» What this task involves:
Every entry below is to be copied exactly, with nothing omitted.

Stored dataset items:

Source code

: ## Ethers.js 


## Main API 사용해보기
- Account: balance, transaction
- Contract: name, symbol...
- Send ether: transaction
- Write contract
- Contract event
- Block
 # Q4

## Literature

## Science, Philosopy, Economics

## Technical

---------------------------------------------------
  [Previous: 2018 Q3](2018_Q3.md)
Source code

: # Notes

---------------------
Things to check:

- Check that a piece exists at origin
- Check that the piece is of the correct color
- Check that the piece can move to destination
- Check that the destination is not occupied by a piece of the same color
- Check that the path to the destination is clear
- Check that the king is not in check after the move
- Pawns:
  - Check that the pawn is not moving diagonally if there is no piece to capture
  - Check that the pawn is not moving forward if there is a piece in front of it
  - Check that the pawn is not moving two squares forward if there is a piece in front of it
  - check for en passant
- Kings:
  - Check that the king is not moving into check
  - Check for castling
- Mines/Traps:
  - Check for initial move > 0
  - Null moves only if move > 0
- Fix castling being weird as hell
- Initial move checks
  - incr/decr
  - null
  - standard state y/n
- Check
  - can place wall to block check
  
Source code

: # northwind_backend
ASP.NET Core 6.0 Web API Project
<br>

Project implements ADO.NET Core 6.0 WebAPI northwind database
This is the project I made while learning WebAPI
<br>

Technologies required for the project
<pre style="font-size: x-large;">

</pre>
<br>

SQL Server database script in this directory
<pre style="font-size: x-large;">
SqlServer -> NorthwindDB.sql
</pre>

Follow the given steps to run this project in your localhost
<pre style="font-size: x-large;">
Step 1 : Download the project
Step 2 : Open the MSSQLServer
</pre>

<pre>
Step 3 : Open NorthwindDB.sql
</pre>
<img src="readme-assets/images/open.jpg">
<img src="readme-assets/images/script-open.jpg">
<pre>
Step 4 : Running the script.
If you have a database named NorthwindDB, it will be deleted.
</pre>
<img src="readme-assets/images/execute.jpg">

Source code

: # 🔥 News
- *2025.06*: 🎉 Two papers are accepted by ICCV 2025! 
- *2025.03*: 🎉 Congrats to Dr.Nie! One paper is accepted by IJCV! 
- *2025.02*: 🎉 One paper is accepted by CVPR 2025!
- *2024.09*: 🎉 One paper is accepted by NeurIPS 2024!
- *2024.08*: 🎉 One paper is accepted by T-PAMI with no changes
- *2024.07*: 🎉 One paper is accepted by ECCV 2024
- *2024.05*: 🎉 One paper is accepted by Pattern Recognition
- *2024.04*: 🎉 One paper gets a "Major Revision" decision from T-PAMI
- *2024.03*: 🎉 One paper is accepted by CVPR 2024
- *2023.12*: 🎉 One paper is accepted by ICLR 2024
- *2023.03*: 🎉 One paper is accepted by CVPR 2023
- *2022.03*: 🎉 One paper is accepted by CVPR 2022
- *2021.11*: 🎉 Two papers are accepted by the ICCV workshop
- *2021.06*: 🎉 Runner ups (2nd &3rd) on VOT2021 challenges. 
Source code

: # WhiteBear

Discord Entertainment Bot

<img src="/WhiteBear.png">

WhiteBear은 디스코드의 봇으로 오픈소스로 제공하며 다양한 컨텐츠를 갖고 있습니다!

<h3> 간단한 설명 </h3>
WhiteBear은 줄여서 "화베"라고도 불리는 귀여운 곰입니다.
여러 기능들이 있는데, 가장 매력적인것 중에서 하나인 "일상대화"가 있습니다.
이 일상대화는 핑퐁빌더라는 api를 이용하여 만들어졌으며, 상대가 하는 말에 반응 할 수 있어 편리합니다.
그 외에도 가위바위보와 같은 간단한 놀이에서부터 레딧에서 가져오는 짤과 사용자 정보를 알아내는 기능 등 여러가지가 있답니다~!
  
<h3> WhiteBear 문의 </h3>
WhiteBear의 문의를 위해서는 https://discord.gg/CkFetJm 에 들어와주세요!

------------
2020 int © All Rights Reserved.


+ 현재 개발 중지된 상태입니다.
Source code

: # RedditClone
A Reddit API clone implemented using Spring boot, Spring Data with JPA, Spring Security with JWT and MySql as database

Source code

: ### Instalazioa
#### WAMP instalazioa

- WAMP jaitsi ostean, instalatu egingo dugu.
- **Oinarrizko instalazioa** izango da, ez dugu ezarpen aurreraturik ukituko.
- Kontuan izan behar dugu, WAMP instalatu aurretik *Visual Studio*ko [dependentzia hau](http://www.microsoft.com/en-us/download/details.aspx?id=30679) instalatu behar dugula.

» Completed task:
Source code

: ## Ethers.js 


## Main API 사용해보기
- Account: balance, transaction
- Contract: name, symbol...
- Send ether: transaction
- Write contract
- Contract event
- Block
 # Q4

## Literature

## Science, Philosopy, Economics

## Technical

---------------------------------------------------
  [Previous: 2018 Q3](2018_Q3.md)
Source code

: # Notes

---------------------
Things to check:

- Check that a piece exists at origin
- Check that the piece is of the correct color
- Check that the piece can move to destination
- Check that the destination is not occupied by a piece of the same color
- Check that the path to the destination is clear
- Check that the king is not in check after the move
- Pawns:
  - Check that the pawn is not moving diagonally if there is no piece to capture
  - Check that the pawn is not moving forward if there is a piece in front of it
  - Check that the pawn is not moving two squares forward if there is a piece in front of it
  - check for en passant
- Kings:
  - Check that the king is not moving into check
  - Check for castling
- Mines/Traps:
  - Check for initial move > 0
  - Null moves only if move > 0
- Fix castling being weird as hell
- Initial move checks
  - incr/decr
  - null
  - standard state y/n
- Check
  - can place wall to block check
  
Source code

: # northwind_backend
ASP.NET Core 6.0 Web API Project
<br>

Project implements ADO.NET Core 6.0 WebAPI northwind database
This is the project I made while learning WebAPI
<br>

Technologies required for the project
<pre style="font-size: x-large;">

</pre>
<br>

SQL Server database script in this directory
<pre style="font-size: x-large;">
SqlServer -> NorthwindDB.sql
</pre>

Follow the given steps to run this project in your localhost
<pre style="font-size: x-large;">
Step 1 : Download the project
Step 2 : Open the MSSQLServer
</pre>

<pre>
Step 3 : Open NorthwindDB.sql
</pre>
<img src="readme-assets/images/open.jpg">
<img src="readme-assets/images/script-open.jpg">
<pre>
Step 4 : Running the script.
If you have a database named NorthwindDB, it will be deleted.
</pre>
<img src="readme-assets/images/execute.jpg">

Source code

: # 🔥 News
- *2025.06*: 🎉 Two papers are accepted by ICCV 2025! 
- *2025.03*: 🎉 Congrats to Dr.Nie! One paper is accepted by IJCV! 
- *2025.02*: 🎉 One paper is accepted by CVPR 2025!
- *2024.09*: 🎉 One paper is accepted by NeurIPS 2024!
- *2024.08*: 🎉 One paper is accepted by T-PAMI with no changes
- *2024.07*: 🎉 One paper is accepted by ECCV 2024
- *2024.05*: 🎉 One paper is accepted by Pattern Recognition
- *2024.04*: 🎉 One paper gets a "Major Revision" decision from T-PAMI
- *2024.03*: 🎉 One paper is accepted by CVPR 2024
- *2023.12*: 🎉 One paper is accepted by ICLR 2024
- *2023.03*: 🎉 One paper is accepted by CVPR 2023
- *2022.03*: 🎉 One paper is accepted by CVPR 2022
- *2021.11*: 🎉 Two papers are accepted by the ICCV workshop
- *2021.06*: 🎉 Runner ups (2nd &3rd) on VOT2021 challenges. 
Source code

: # WhiteBear

Discord Entertainment Bot

<img src="/WhiteBear.png">

WhiteBear은 디스코드의 봇으로 오픈소스로 제공하며 다양한 컨텐츠를 갖고 있습니다!

<h3> 간단한 설명 </h3>
WhiteBear은 줄여서 "화베"라고도 불리는 귀여운 곰입니다.
여러 기능들이 있는데, 가장 매력적인것 중에서 하나인 "일상대화"가 있습니다.
이 일상대화는 핑퐁빌더라는 api를 이용하여 만들어졌으며, 상대가 하는 말에 반응 할 수 있어 편리합니다.
그 외에도 가위바위보와 같은 간단한 놀이에서부터 레딧에서 가져오는 짤과 사용자 정보를 알아내는 기능 등 여러가지가 있답니다~!
  
<h3> WhiteBear 문의 </h3>
WhiteBear의 문의를 위해서는 https://discord.gg/CkFetJm 에 들어와주세요!

------------
2020 int © All Rights Reserved.


+ 현재 개발 중지된 상태입니다.
Source code

: # RedditClone
A Reddit API clone implemented using Spring boot, Spring Data with JPA, Spring Security with JWT and MySql as database

Source code

: ### Instalazioa
#### WAMP instalazioa

- WAMP jaitsi ostean, instalatu egingo dugu.
- **Oinarrizko instalazioa** izango da, ez dugu ezarpen aurreraturik ukituko.
- Kontuan izan behar dugu, WAMP instalatu aurretik *Visual Studio*ko [dependentzia hau](http://www.microsoft.com/en-us/download/details.aspx?id=30679) instalatu behar dugula.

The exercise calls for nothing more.